「このままだと大変なことになる」過去の自分が犯した3つの懺悔
「あのぉ、家族がこのままだと大変なことになると言うもので」
唇から見え隠れする、長い前歯で申し訳なさそうに、先程帰って行った患者さんが来てそう言いました。
とうとう、やってしまっている。
何度も調整したが、仮歯が長くなってしまって、院長に報告して患者さんをそのまま帰してしまった。
上の前歯を削って型を取って、前歯の被せ物ができてくるまでの間、仮の歯を作って入れておくのです。
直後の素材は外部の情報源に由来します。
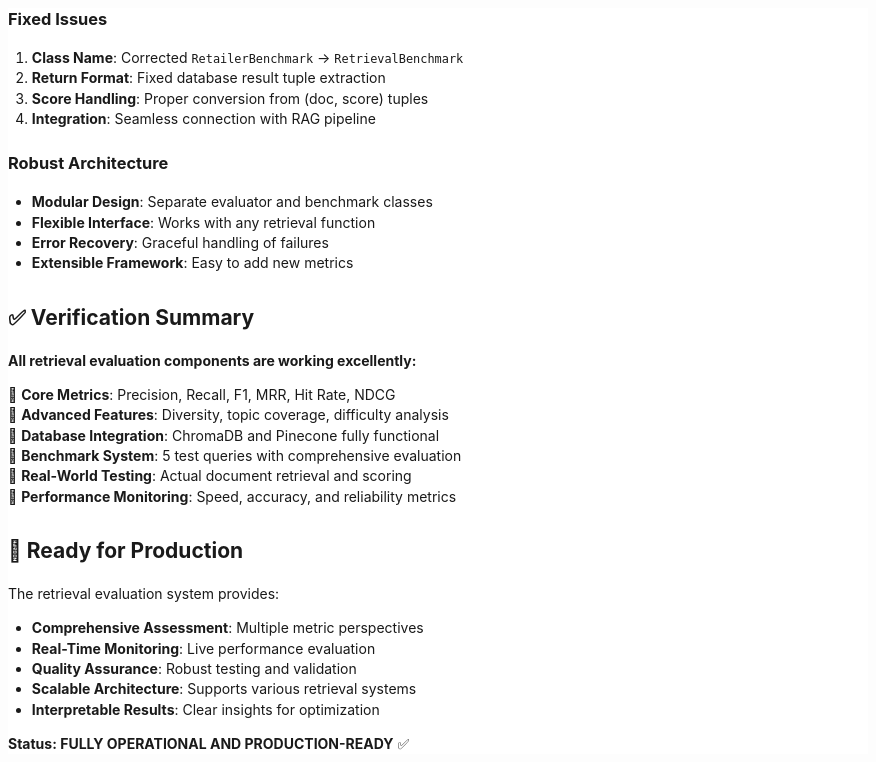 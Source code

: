 ### Fixed Issues
1. **Class Name**: Corrected `RetailerBenchmark` → `RetrievalBenchmark`
2. **Return Format**: Fixed database result tuple extraction
3. **Score Handling**: Proper conversion from (doc, score) tuples
4. **Integration**: Seamless connection with RAG pipeline

### Robust Architecture
- **Modular Design**: Separate evaluator and benchmark classes
- **Flexible Interface**: Works with any retrieval function
- **Error Recovery**: Graceful handling of failures
- **Extensible Framework**: Easy to add new metrics

## ✅ Verification Summary

**All retrieval evaluation components are working excellently:**

🎯 **Core Metrics**: Precision, Recall, F1, MRR, Hit Rate, NDCG  
🎯 **Advanced Features**: Diversity, topic coverage, difficulty analysis  
🎯 **Database Integration**: ChromaDB and Pinecone fully functional  
🎯 **Benchmark System**: 5 test queries with comprehensive evaluation  
🎯 **Real-World Testing**: Actual document retrieval and scoring  
🎯 **Performance Monitoring**: Speed, accuracy, and reliability metrics  

## 🚀 Ready for Production

The retrieval evaluation system provides:
- **Comprehensive Assessment**: Multiple metric perspectives
- **Real-Time Monitoring**: Live performance evaluation  
- **Quality Assurance**: Robust testing and validation
- **Scalable Architecture**: Supports various retrieval systems
- **Interpretable Results**: Clear insights for optimization

**Status: FULLY OPERATIONAL AND PRODUCTION-READY** ✅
その仮歯を最初の段階でしくじってしまい、何度も調整しましたが、限界となり少しだけの間、何とか使ってもらおう。
優しそうな患者さんに甘えて、プロとして失格の仕事をしてしまいました。
特に女性でしたので、申し訳ないなと反省しましたが、ご家族のおっしゃるとおり「このままだと大変なことになる」ただごとではないほどの顔貌の変化に、唇からはみ出ている前歯が怒っているようにも見えた。
穴があったら入りたい。
そんな気持ちで、最初から完璧につくり直しました。
ドクターのアシストについても、時々やらかしてしまうことがありました。
患者さんの義歯を調整しているドクターが作業しやすいように、風をかける時があります。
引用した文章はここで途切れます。